Le surmoi de la France organisée est le rousseauisme métisseur, peu importe les tentatives marginales pour en limiter les effets les plus destructifs. La nation française est un concept politique dont l’axiome antiraciste est en effet partagé par l’immense majorité des citoyens français. Le nationalisme français a été, est et restera le nom du proto-communisme sans-culottard hérité de 1789. Jamais d’ailleurs une idée politique n’a été si mal nommée au point d’être qualifiée par son antithèse.

Bien que la France ait été jusqu’à une date très récente un pays exclusivement de peuplement aryen, seule une toute petite minorité de Gaulois a une idée fonctionnelle de la question raciale. Pour l’écrasante majorité des Français, parfaitement à l’aise – et cohérents – avec leur idée nationale, la nation française est consubstantiellement une nation faite de sujets insolites venus de tous les recoins de la planète. Présence exotique dont ils s’honorent d’ailleurs.

Si quelqu’un veut proposer des mesures rationnelles pour sauver la natalité blanche en France, il ne peut pas le faire explicitement dans un pays qui croule sous deux siècles de démocratisme judéo-maçonnique devenu l’identité collective même de la France.

C’est d’autant plus vrai que les « citoyens français » ont de plus en plus intérêt à conforter le nationalisme civique à la française puisqu’ils sont eux-mêmes des pièces rapportées.

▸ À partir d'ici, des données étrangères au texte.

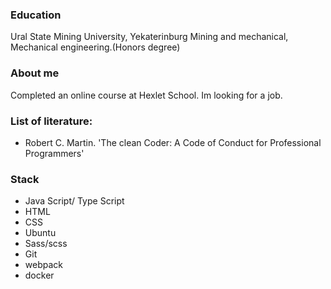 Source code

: ### Education

Ural State Mining University, Yekaterinburg
Mining and mechanical, Mechanical engineering.(Honors degree)

### About me

Completed an online course at Hexlet School. Im looking for a job.

### List of literature:
- Robert C. Martin. 'The clean Coder: A Code of Conduct for Professional Programmers'

### Stack
- Java Script/ Type Script
- HTML
- CSS
- Ubuntu
- Sass/scss
- Git
- webpack
- docker

<!--
**AndreyCurious/AndreyCurious** is a ✨ _special_ ✨ repository because its `README.md` (this file) appears on your GitHub profile.

Here are some ideas to get you started:

- 🔭 I’m currently working on ...
- 🌱 I’m currently learning ...
- 👯 I’m looking to collaborate on ...
- 🤔 I’m looking for help with ...
- 💬 Ask me about ...
- 📫 How to reach me: ...
- 😄 Pronouns: ...
- ⚡ Fun fact: ...
-->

Les Français de papiers seront bientôt les vrais Français, tant par la cohérence de l’idéologie nationale que par la force de leur nombre.

D’ailleurs, ce sont désormais des préfets nègres qui distribuent cette nationalité de fiction au tiers-monde (de préférence mahométan).

On n’est jamais aussi bien servi que par soi-même, dit-on.

L’aimant parisien qui sert de tête à cette république café-au-lait négrifiera tant qu’elle pourra avancer d’un seul mètre.

Si le projet des élites judéo-républicaines va à son terme, la France sera la première puissance négro-orientale du continent européen, équipée de l’arme nucléaire. Ne seront gardées que deux dizaines de millions de sujets blancs pour encadrer toute la machinerie de ce monstre négromorphe que les juifs menaceront en permanence de lâcher à la gorge des nations européennes en voie de dépeuplement.

C’est à ce projet néo-napoléonien baroque que travaille Macron et ses conseillers juifs.

Pour avoir une vision plus proche de la réalité de ce qui se passe, il faut voir les maternités comme les casernes de cet assaut effrayant en préparation contre l’Europe sous le regard froid des Mangin du 21ème siècle.

Le moment approche où les Français de sang encore lucides devront faire le deuil du grigri national s’ils veulent sauver leur peau, faute de quoi ils seront absorbés dans la fondrière afro-levantine qui émerge progressivement sur le territoire de l’ancienne Gaule.

De toute façon, ils se feront traiter de mauvais Français et menacés d’expulsion s’ils persistent à remettre en cause les « valeurs de la République ».

C’est tout l’objet des menaces de plus en plus précises qui émanent de l’Etat Français contre ce nouvel objet politique qu’est « l’ultra droite ». Tout cela suit une même pente éradicatrice : d’abord les monarchistes, puis les nationalistes, ensuite les fascistes, suivi des vichistes, les colonialistes et enfin les Blancs, tout court.